Question

Can a shell script determine whether the user is running a graphical interface at the same tty in which the user is working?

Maybe this isn't even possible?

EDIT:

I'm actually trying to write a shell script that displays a GUI (by using zenity/yad) when the user is running a window manager on the same tty as the user is working on. Otherwise, the script falls back to a plain command line interface.

Was it helpful?

Solution

Try to check the variable TERM or perhaps more precisely by checking the output of tset -q. The type of terminal would depend on it. In a normal console, it's just Linux while in most terminals it is xterm.

Other things would be to check the variable $DISPLAY. Most of the time it's set when you're running on a GUI terminal.

OTHER TIPS

One sure way is to throw out some GUI process that will terminate right away, and check the exit status. The xterm is usually available (although the latest Linux Mint did not have it by default) and can be made to exit right away:

xterm -iconic -e echo test && echo "Has a display"

The -iconic should prevent the xterm from flashing on the display (I hope that is a general option).
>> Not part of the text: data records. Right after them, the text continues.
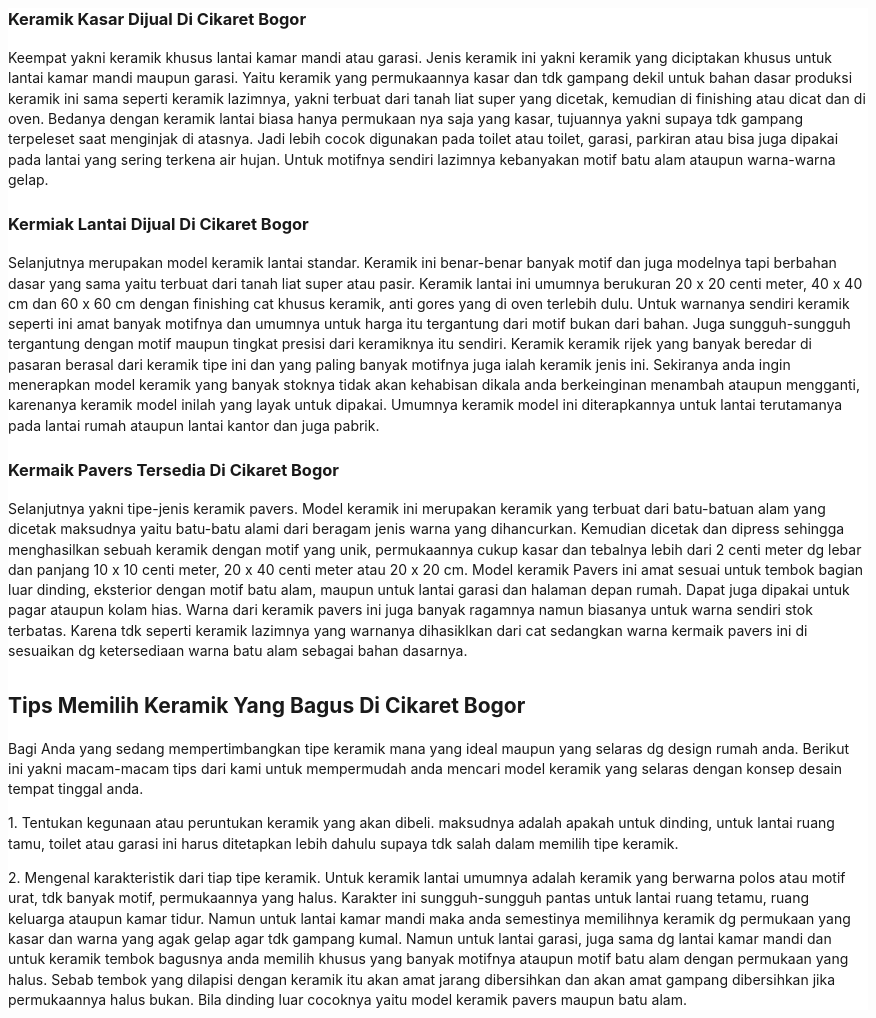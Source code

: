 ### Keramik Kasar Dijual Di Cikaret Bogor

Keempat yakni keramik khusus lantai kamar mandi atau garasi. Jenis keramik ini yakni keramik yang diciptakan khusus untuk lantai kamar mandi maupun garasi. Yaitu keramik yang permukaannya kasar dan tdk gampang dekil untuk bahan dasar produksi keramik ini sama seperti keramik lazimnya, yakni terbuat dari tanah liat super yang dicetak, kemudian di finishing atau dicat dan di oven. Bedanya dengan keramik lantai biasa hanya permukaan nya saja yang kasar, tujuannya yakni supaya tdk gampang terpeleset saat menginjak di atasnya. Jadi lebih cocok digunakan pada toilet atau toilet, garasi, parkiran atau bisa juga dipakai pada lantai yang sering terkena air hujan. Untuk motifnya sendiri lazimnya kebanyakan motif batu alam ataupun warna-warna gelap.

### Kermiak Lantai Dijual Di Cikaret Bogor

Selanjutnya merupakan model keramik lantai standar. Keramik ini benar-benar banyak motif dan juga modelnya tapi berbahan dasar yang sama yaitu terbuat dari tanah liat super atau pasir. Keramik lantai ini umumnya berukuran 20 x 20 centi meter, 40 x 40 cm dan 60 x 60 cm dengan finishing cat khusus keramik, anti gores yang di oven terlebih dulu. Untuk warnanya sendiri keramik seperti ini amat banyak motifnya dan umumnya untuk harga itu tergantung dari motif bukan dari bahan. Juga sungguh-sungguh tergantung dengan motif maupun tingkat presisi dari keramiknya itu sendiri. Keramik keramik rijek yang banyak beredar di pasaran berasal dari keramik tipe ini dan yang paling banyak motifnya juga ialah keramik jenis ini. Sekiranya anda ingin menerapkan model keramik yang banyak stoknya tidak akan kehabisan dikala anda berkeinginan menambah ataupun mengganti, karenanya keramik model inilah yang layak untuk dipakai. Umumnya keramik model ini diterapkannya untuk lantai terutamanya pada lantai rumah ataupun lantai kantor dan juga pabrik.

### Kermaik Pavers Tersedia Di Cikaret Bogor

Selanjutnya yakni tipe-jenis keramik pavers. Model keramik ini merupakan keramik yang terbuat dari batu-batuan alam yang dicetak maksudnya yaitu batu-batu alami dari beragam jenis warna yang dihancurkan. Kemudian dicetak dan dipress sehingga menghasilkan sebuah keramik dengan motif yang unik, permukaannya cukup kasar dan tebalnya lebih dari 2 centi meter dg lebar dan panjang 10 x 10 centi meter, 20 x 40 centi meter atau 20 x 20 cm. Model keramik Pavers ini amat sesuai untuk tembok bagian luar dinding, eksterior dengan motif batu alam, maupun untuk lantai garasi dan halaman depan rumah. Dapat juga dipakai untuk pagar ataupun kolam hias. Warna dari keramik pavers ini juga banyak ragamnya namun biasanya untuk warna sendiri stok terbatas. Karena tdk seperti keramik lazimnya yang warnanya dihasiklkan dari cat sedangkan warna kermaik pavers ini di sesuaikan dg ketersediaan warna batu alam sebagai bahan dasarnya.

## Tips Memilih Keramik Yang Bagus Di Cikaret Bogor

Bagi Anda yang sedang mempertimbangkan tipe keramik mana yang ideal maupun yang selaras dg design rumah anda. Berikut ini yakni macam-macam tips dari kami untuk mempermudah anda mencari model keramik yang selaras dengan konsep desain tempat tinggal anda.

1\. Tentukan kegunaan atau peruntukan keramik yang akan dibeli. maksudnya adalah apakah untuk dinding, untuk lantai ruang tamu, toilet atau garasi ini harus ditetapkan lebih dahulu supaya tdk salah dalam memilih tipe keramik.

2\. Mengenal karakteristik dari tiap tipe keramik. Untuk keramik lantai umumnya adalah keramik yang berwarna polos atau motif urat, tdk banyak motif, permukaannya yang halus. Karakter ini sungguh-sungguh pantas untuk lantai ruang tetamu, ruang keluarga ataupun kamar tidur. Namun untuk lantai kamar mandi maka anda semestinya memilihnya keramik dg permukaan yang kasar dan warna yang agak gelap agar tdk gampang kumal. Namun untuk lantai garasi, juga sama dg lantai kamar mandi dan untuk keramik tembok bagusnya anda memilih khusus yang banyak motifnya ataupun motif batu alam dengan permukaan yang halus. Sebab tembok yang dilapisi dengan keramik itu akan amat jarang dibersihkan dan akan amat gampang dibersihkan jika permukaannya halus bukan. Bila dinding luar cocoknya yaitu model keramik pavers maupun batu alam.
Since your environment has zenity, it will also return a bad status if the display cannot be used, and output an error message. You can detect this in bash:

echo "" | zenity --progress --text "Display test" --auto-close 2> /dev/null
if [ $? -eq 0 ]
then 
   echo "has display"
fi

Unfortunately the progress dialog flashes on the display for an instant. This has the added benefit of detecting if zenity itself is not available.

I have used the xterm approach in the past.

What you really want to test is whether or not a tty or pseudotty is present.

On linux, use the command tty. It will return 0 and output the tty file location, or return 1 (false) and print not a tty when it is not a tty.

The tset -q command can return a TERM (for instance linux in my case) regardless.